Your job is to copy every line in the material containing the word "livre".

#### [Data in this exercise]
.....
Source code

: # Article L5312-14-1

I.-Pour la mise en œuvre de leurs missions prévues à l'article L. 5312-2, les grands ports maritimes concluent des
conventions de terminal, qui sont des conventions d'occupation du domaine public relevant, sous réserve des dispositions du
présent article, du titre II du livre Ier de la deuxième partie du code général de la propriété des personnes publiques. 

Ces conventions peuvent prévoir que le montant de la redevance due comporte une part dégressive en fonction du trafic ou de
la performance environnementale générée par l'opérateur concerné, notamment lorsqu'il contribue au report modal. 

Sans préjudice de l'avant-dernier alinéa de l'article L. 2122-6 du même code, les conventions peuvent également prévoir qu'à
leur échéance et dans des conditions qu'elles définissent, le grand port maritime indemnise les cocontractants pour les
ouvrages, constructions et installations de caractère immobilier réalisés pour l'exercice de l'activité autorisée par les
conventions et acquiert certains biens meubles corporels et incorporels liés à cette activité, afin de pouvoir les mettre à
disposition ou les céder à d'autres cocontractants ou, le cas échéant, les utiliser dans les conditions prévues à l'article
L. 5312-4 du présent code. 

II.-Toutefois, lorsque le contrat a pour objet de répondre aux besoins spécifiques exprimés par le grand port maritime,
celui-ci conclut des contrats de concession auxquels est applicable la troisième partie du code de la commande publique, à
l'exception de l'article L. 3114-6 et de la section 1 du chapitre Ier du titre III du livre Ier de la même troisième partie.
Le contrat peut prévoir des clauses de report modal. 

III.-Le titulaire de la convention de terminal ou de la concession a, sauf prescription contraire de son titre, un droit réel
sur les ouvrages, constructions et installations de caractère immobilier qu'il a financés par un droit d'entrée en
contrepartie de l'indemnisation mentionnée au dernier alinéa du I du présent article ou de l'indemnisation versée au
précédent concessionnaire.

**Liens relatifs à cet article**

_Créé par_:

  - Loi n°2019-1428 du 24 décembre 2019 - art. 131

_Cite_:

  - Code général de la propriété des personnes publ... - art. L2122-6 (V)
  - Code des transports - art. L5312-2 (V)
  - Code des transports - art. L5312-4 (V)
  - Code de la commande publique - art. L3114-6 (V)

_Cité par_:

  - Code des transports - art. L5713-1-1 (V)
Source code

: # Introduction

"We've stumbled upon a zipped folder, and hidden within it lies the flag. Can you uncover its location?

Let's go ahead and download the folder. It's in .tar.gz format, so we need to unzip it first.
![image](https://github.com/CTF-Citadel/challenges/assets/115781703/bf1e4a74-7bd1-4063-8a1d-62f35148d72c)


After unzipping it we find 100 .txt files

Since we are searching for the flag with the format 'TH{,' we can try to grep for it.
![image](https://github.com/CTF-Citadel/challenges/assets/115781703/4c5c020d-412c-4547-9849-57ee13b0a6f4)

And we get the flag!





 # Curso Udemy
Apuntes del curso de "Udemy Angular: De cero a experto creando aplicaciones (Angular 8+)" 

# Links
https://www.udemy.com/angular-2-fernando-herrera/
.....
#### [Response to this task]
présent article, du titre II du livre Ier de la deuxième partie du code général de la propriété des personnes publiques. 
l'exception de l'article L. 3114-6 et de la section 1 du chapitre Ier du titre III du livre Ier de la même troisième partie.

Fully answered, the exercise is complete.